_WHAT TO DO_. Transcribe all of the data exactly. Omit the pictures.

_DATA EXTRACTS_.

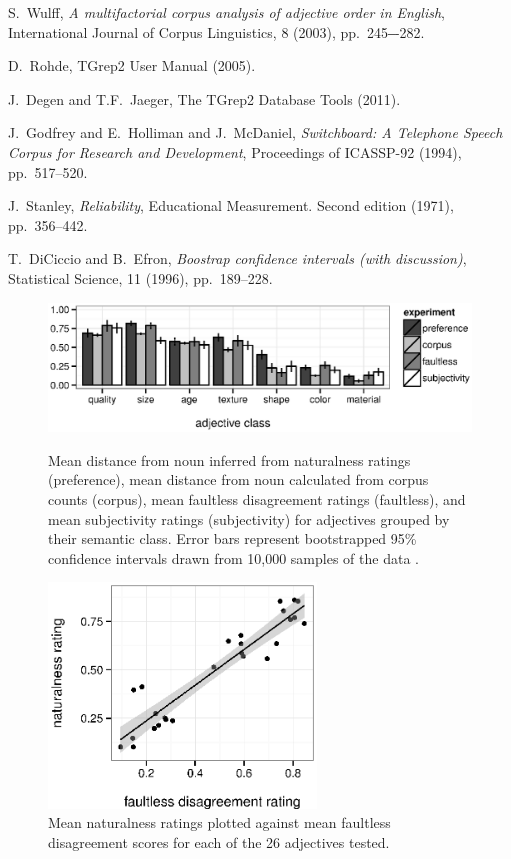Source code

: \documentclass{pnastwo}
\begin{document}
\begin{article}
\begin{thebibliography}{10}
		
	S.~Wulff, {\em A multifactorial corpus analysis of adjective order in English}, International Journal of Corpus Linguistics, 8 (2003), pp.~245‒-282.
	
	D.~Rohde, TGrep2 User Manual (2005).
	
	J.~Degen and T.F.~Jaeger, The TGrep2 Database Tools (2011).
	
	J.~Godfrey and E.~Holliman and J.~McDaniel, {\em Switchboard: A Telephone Speech Corpus for Research and Development}, Proceedings of ICASSP-92 (1994),
	pp.~517--520.
	
	J.~Stanley, {\em Reliability}, Educational Measurement. Second edition (1971), pp.~356--442.	
	
	T.~DiCiccio and B.~Efron, {\em Boostrap confidence intervals (with discussion)}, Statistical Science, 11 (1996), pp.~189--228.
	
\end{thebibliography}


\end{article}

\begin{figure}
	\centering
	{\includegraphics[width=.75\linewidth]{plots/expt_results-new.eps}}\par
	\caption{Mean distance from noun inferred from naturalness ratings (preference), mean distance from noun calculated from corpus counts (corpus),  mean faultless disagreement ratings (faultless), and mean subjectivity ratings (subjectivity) for adjectives grouped by their semantic class. Error bars represent bootstrapped 95\% confidence intervals drawn from 10,000 samples of the data \cite{diciccioefron1996}.}\label{results}
\end{figure}

\begin{figure}
	\centering\includegraphics[width=2.8in]{plots/naturalness-faultless-new.eps}
	\caption{Mean naturalness ratings plotted against mean faultless disagreement scores for each of the 26 adjectives tested.}\label{naturalness-faultless-pred}
\end{figure}
\end{document}
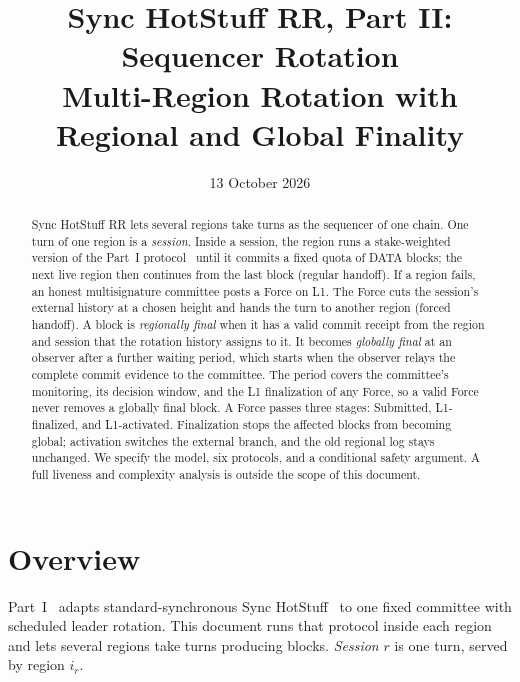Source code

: \documentclass[11pt,a4paper]{article}
\title{Sync HotStuff RR, Part II: Sequencer Rotation\\\large Multi-Region Rotation with Regional and Global Finality}
\author{}\date{13 October 2026}
\newcommand{\defterm}[1]{\textcolor{rrBlue}{\textit{#1}}}
\newcounter{protocol}
\begin{document}
\maketitle
\begin{abstract}
Sync HotStuff RR lets several regions take turns as the
sequencer of one chain. One turn of one region is a \defterm{session}.
Inside a session, the region runs a stake-weighted version of the
Part~I protocol~\cite{part1} until it commits a fixed quota of DATA blocks;
the next live region then continues from the last block (regular
handoff). If a region fails, an honest multisignature committee posts a
Force on L1. The Force cuts the session's external history at a chosen
height and hands the turn to another region (forced handoff). A block is
\defterm{regionally final} when it has a valid commit receipt from the
region and session that the rotation history assigns to it. It becomes
\defterm{globally final} at an observer after a further waiting period,
which starts when the observer relays the complete commit evidence to
the committee. The period covers the committee's monitoring, its
decision window, and the L1 finalization of any Force, so a valid Force
never removes a globally final block. A Force passes three stages:
Submitted, L1-finalized, and L1-activated. Finalization stops the
affected blocks from becoming global; activation switches the external
branch, and the old regional log stays unchanged. We specify the model, six
protocols, and a conditional safety argument. A full liveness and
complexity analysis is outside the scope of this document.
\end{abstract}

\section{Overview}
\label{sec:overview}
Part~I~\cite{part1} adapts standard-synchronous Sync
HotStuff~\cite{sync} to one fixed committee with scheduled leader
rotation. This document runs that protocol inside each region and lets
several regions take turns producing blocks. \defterm{Session} $r$ is one turn,
served by region $i_r$.
\end{document}
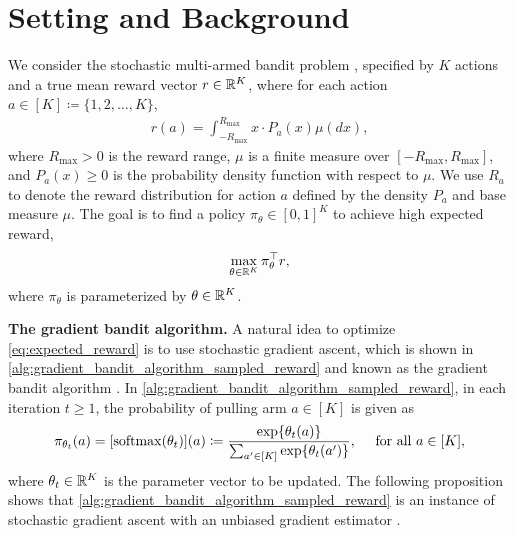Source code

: \section{Setting and Background}

We consider the stochastic multi-armed bandit problem \citep{lattimore2020bandit}, specified by $K$ actions and a true mean reward vector $r \in {\mathbb{R}}^K$, where for each action $a \in [K] \coloneqq \{1, 2, \dots, K \}$,
\begin{align}
\label{eq:true_mean_reward_expectation_bounded_sampled_reward}
    r(a) = \int_{-R_{\max}}^{R_{\max}}{ x \cdot P_a(x) \mu(d x)},
\end{align}
where $R_{\max} > 0$ is the reward range, $\mu$ is a finite measure over $[-R_{\max}, R_{\max}]$, and $P_a(x) \ge 0$ is the probability density function with respect to $\mu$.
We use $R_a$ to denote the reward distribution for action $a$ defined by the density $P_a$ and base measure $\mu$. The goal is to find a policy $\pi_{\theta} \in [0, 1]^K$ to achieve high expected reward,
\begin{align}
\label{eq:expected_reward}
    \max_{\theta \in {\mathbb{R}}^K}{ \pi_{\theta}^\top r},
\end{align}
where $\pi_\theta$ is parameterized by $\theta \in {\mathbb{R}}^K$. 

\textbf{The gradient bandit algorithm.} A natural idea to optimize \cref{eq:expected_reward} is to use stochastic gradient ascent, which is shown in \cref{alg:gradient_bandit_algorithm_sampled_reward} and known as the gradient bandit algorithm \citep[Section 2.8]{sutton2018reinforcement}. In \cref{alg:gradient_bandit_algorithm_sampled_reward}, in each iteration $t \ge 1$, the probability of pulling arm $a \in [K]$ is given as 
\begin{align}
\label{eq:softmax}
    \pi_{\theta_t}(a) = [ \mathrm{softmax}(\theta_t) ](a) \coloneqq
    \frac{ \exp\{ \theta_t(a) \} }{ \sum_{a^\prime \in [K]}{ \exp\{ \theta_t(a^\prime) } \} }, \mbox{ \quad   for all } a \in [K],
\end{align}
where $\theta_t \in {\mathbb{R}}^{K}$ is the parameter vector to be updated. The following proposition shows that \cref{alg:gradient_bandit_algorithm_sampled_reward} is an instance of stochastic gradient ascent with an unbiased gradient estimator \citep{sutton2018reinforcement,mei2024stochastic}.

_REPLY_.
Source code

: \documentclass{pnastwo}
\begin{document}
\begin{article}
\begin{thebibliography}{10}
		
	S.~Wulff, {\em A multifactorial corpus analysis of adjective order in English}, International Journal of Corpus Linguistics, 8 (2003), pp.~245‒-282.
	
	D.~Rohde, TGrep2 User Manual (2005).
	
	J.~Degen and T.F.~Jaeger, The TGrep2 Database Tools (2011).
	
	J.~Godfrey and E.~Holliman and J.~McDaniel, {\em Switchboard: A Telephone Speech Corpus for Research and Development}, Proceedings of ICASSP-92 (1994),
	pp.~517--520.
	
	J.~Stanley, {\em Reliability}, Educational Measurement. Second edition (1971), pp.~356--442.	
	
	T.~DiCiccio and B.~Efron, {\em Boostrap confidence intervals (with discussion)}, Statistical Science, 11 (1996), pp.~189--228.
	
\end{thebibliography}


\end{article}

\begin{figure}
	\centering
	{\includegraphics[width=.75\linewidth]{plots/expt_results-new.eps}}\par
	\caption{Mean distance from noun inferred from naturalness ratings (preference), mean distance from noun calculated from corpus counts (corpus),  mean faultless disagreement ratings (faultless), and mean subjectivity ratings (subjectivity) for adjectives grouped by their semantic class. Error bars represent bootstrapped 95\% confidence intervals drawn from 10,000 samples of the data \cite{diciccioefron1996}.}\label{results}
\end{figure}

\begin{figure}
	\centering\includegraphics[width=2.8in]{plots/naturalness-faultless-new.eps}
	\caption{Mean naturalness ratings plotted against mean faultless disagreement scores for each of the 26 adjectives tested.}\label{naturalness-faultless-pred}
\end{figure}
\end{document}
Source code

: \documentclass[11pt,a4paper]{article}
\title{Sync HotStuff RR, Part II: Sequencer Rotation\\\large Multi-Region Rotation with Regional and Global Finality}
\author{}\date{13 October 2026}
\newcommand{\defterm}[1]{\textcolor{rrBlue}{\textit{#1}}}
\newcounter{protocol}
\begin{document}
\maketitle
\begin{abstract}
Sync HotStuff RR lets several regions take turns as the
sequencer of one chain. One turn of one region is a \defterm{session}.
Inside a session, the region runs a stake-weighted version of the
Part~I protocol~\cite{part1} until it commits a fixed quota of DATA blocks;
the next live region then continues from the last block (regular
handoff). If a region fails, an honest multisignature committee posts a
Force on L1. The Force cuts the session's external history at a chosen
height and hands the turn to another region (forced handoff). A block is
\defterm{regionally final} when it has a valid commit receipt from the
region and session that the rotation history assigns to it. It becomes
\defterm{globally final} at an observer after a further waiting period,
which starts when the observer relays the complete commit evidence to
the committee. The period covers the committee's monitoring, its
decision window, and the L1 finalization of any Force, so a valid Force
never removes a globally final block. A Force passes three stages:
Submitted, L1-finalized, and L1-activated. Finalization stops the
affected blocks from becoming global; activation switches the external
branch, and the old regional log stays unchanged. We specify the model, six
protocols, and a conditional safety argument. A full liveness and
complexity analysis is outside the scope of this document.
\end{abstract}

\section{Overview}
\label{sec:overview}
Part~I~\cite{part1} adapts standard-synchronous Sync
HotStuff~\cite{sync} to one fixed committee with scheduled leader
rotation. This document runs that protocol inside each region and lets
several regions take turns producing blocks. \defterm{Session} $r$ is one turn,
served by region $i_r$.
\end{document}
Source code

: \section{Setting and Background}

We consider the stochastic multi-armed bandit problem \citep{lattimore2020bandit}, specified by $K$ actions and a true mean reward vector $r \in {\mathbb{R}}^K$, where for each action $a \in [K] \coloneqq \{1, 2, \dots, K \}$,
\begin{align}
\label{eq:true_mean_reward_expectation_bounded_sampled_reward}
    r(a) = \int_{-R_{\max}}^{R_{\max}}{ x \cdot P_a(x) \mu(d x)},
\end{align}
where $R_{\max} > 0$ is the reward range, $\mu$ is a finite measure over $[-R_{\max}, R_{\max}]$, and $P_a(x) \ge 0$ is the probability density function with respect to $\mu$.
We use $R_a$ to denote the reward distribution for action $a$ defined by the density $P_a$ and base measure $\mu$. The goal is to find a policy $\pi_{\theta} \in [0, 1]^K$ to achieve high expected reward,
\begin{align}
\label{eq:expected_reward}
    \max_{\theta \in {\mathbb{R}}^K}{ \pi_{\theta}^\top r},
\end{align}
where $\pi_\theta$ is parameterized by $\theta \in {\mathbb{R}}^K$. 

\textbf{The gradient bandit algorithm.} A natural idea to optimize \cref{eq:expected_reward} is to use stochastic gradient ascent, which is shown in \cref{alg:gradient_bandit_algorithm_sampled_reward} and known as the gradient bandit algorithm \citep[Section 2.8]{sutton2018reinforcement}. In \cref{alg:gradient_bandit_algorithm_sampled_reward}, in each iteration $t \ge 1$, the probability of pulling arm $a \in [K]$ is given as 
\begin{align}
\label{eq:softmax}
    \pi_{\theta_t}(a) = [ \mathrm{softmax}(\theta_t) ](a) \coloneqq
    \frac{ \exp\{ \theta_t(a) \} }{ \sum_{a^\prime \in [K]}{ \exp\{ \theta_t(a^\prime) } \} }, \mbox{ \quad   for all } a \in [K],
\end{align}
where $\theta_t \in {\mathbb{R}}^{K}$ is the parameter vector to be updated. The following proposition shows that \cref{alg:gradient_bandit_algorithm_sampled_reward} is an instance of stochastic gradient ascent with an unbiased gradient estimator \citep{sutton2018reinforcement,mei2024stochastic}.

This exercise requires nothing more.